=== DATA FOR THIS TASK ===

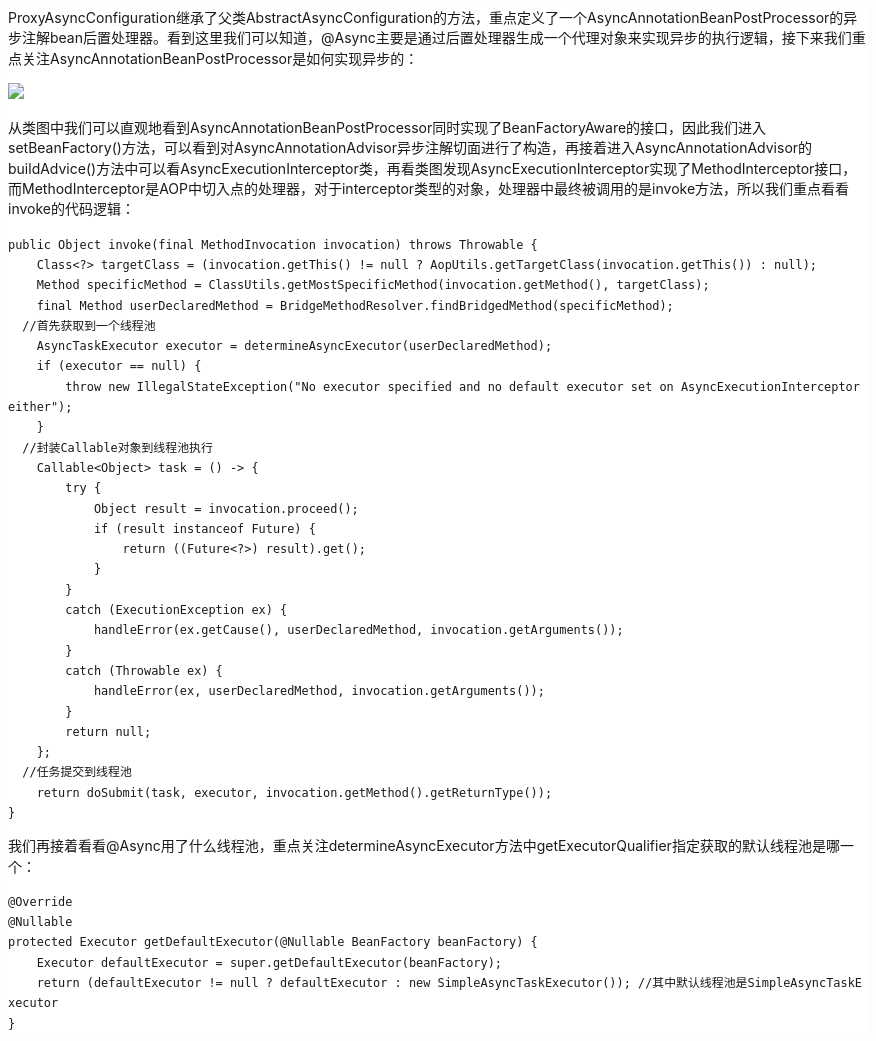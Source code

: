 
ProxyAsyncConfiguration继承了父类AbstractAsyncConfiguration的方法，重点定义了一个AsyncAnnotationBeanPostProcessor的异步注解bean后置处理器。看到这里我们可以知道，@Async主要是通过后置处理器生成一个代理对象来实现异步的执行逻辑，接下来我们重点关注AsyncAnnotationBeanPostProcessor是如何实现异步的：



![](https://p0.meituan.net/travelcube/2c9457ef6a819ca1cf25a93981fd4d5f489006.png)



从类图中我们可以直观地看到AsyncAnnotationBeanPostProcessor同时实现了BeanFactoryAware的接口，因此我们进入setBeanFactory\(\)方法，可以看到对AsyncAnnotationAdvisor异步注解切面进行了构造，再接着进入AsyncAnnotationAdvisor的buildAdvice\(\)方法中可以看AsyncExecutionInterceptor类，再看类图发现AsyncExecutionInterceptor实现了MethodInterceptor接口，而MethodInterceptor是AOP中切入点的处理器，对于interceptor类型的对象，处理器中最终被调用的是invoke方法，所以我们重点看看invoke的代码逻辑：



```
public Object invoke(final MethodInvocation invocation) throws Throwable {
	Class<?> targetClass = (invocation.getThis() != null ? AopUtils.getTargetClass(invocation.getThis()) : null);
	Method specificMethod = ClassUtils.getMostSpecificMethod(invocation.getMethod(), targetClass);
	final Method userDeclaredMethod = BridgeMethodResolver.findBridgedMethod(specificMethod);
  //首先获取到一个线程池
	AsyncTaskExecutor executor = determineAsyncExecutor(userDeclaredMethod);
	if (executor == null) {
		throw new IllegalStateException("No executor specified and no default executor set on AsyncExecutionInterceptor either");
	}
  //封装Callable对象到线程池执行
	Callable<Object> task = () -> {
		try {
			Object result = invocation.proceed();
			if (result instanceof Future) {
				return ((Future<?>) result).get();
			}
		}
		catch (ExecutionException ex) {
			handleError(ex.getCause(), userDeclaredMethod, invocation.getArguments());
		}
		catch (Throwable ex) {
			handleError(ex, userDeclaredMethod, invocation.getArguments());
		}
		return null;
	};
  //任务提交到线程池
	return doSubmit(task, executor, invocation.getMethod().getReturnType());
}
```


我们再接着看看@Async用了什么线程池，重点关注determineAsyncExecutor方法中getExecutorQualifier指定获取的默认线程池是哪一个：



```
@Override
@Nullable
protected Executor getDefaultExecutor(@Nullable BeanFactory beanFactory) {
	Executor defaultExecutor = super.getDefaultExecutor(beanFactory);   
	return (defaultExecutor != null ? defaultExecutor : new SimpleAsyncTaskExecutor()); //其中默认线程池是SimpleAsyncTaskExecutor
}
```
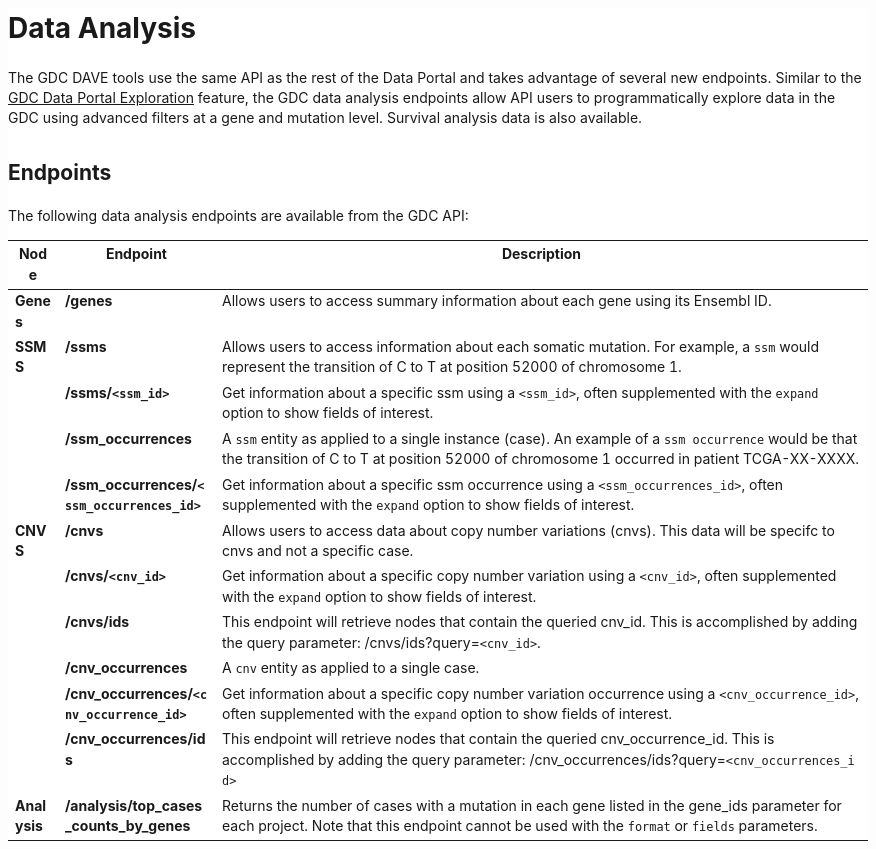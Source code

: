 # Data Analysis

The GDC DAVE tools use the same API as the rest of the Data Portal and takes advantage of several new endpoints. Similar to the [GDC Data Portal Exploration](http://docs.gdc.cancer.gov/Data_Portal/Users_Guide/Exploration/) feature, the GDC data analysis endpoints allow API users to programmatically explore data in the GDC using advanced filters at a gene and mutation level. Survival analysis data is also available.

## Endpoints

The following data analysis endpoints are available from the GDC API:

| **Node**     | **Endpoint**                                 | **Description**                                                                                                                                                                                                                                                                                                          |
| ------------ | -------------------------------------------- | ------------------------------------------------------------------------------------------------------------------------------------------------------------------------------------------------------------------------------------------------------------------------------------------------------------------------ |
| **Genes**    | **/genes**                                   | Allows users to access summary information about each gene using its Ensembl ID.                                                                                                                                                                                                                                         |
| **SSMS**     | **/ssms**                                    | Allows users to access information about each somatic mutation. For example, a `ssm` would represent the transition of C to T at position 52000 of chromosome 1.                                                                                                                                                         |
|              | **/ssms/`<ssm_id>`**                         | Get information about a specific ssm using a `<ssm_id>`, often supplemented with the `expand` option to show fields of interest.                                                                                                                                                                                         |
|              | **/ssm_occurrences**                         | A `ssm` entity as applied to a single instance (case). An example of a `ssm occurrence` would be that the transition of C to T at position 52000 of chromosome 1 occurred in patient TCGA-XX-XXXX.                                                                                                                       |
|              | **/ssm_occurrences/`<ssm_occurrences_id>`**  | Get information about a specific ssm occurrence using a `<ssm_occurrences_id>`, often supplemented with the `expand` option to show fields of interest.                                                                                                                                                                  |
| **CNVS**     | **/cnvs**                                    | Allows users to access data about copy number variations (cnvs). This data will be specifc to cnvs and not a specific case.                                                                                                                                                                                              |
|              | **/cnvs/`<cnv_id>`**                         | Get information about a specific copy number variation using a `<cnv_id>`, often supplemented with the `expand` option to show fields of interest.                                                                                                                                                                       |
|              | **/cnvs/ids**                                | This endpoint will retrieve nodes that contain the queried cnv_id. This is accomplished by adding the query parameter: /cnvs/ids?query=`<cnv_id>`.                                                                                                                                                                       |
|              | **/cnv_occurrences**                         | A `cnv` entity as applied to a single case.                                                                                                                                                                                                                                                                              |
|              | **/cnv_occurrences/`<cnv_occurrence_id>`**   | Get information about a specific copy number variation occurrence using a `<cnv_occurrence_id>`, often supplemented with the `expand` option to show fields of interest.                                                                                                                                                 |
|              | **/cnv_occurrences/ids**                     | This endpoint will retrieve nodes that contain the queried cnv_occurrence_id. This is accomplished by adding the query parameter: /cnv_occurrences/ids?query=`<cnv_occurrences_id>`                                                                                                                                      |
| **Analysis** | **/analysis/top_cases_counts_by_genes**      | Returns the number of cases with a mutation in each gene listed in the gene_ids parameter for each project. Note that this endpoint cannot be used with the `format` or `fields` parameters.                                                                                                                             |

===

◆ EXERCISE PROMPT ◆
Only the lines starting at the one with "我们再接着看看@Async用" and ending at the one with "# Data Analysis" should be printed, each exactly as it appears in the material above; the pictures are to be omitted.

◆ OUTPUT FOR THIS TASK ◆
我们再接着看看@Async用了什么线程池，重点关注determineAsyncExecutor方法中getExecutorQualifier指定获取的默认线程池是哪一个：



```
@Override
@Nullable
protected Executor getDefaultExecutor(@Nullable BeanFactory beanFactory) {
	Executor defaultExecutor = super.getDefaultExecutor(beanFactory);   
	return (defaultExecutor != null ? defaultExecutor : new SimpleAsyncTaskExecutor()); //其中默认线程池是SimpleAsyncTaskExecutor
}
```
Source code

: # Data Analysis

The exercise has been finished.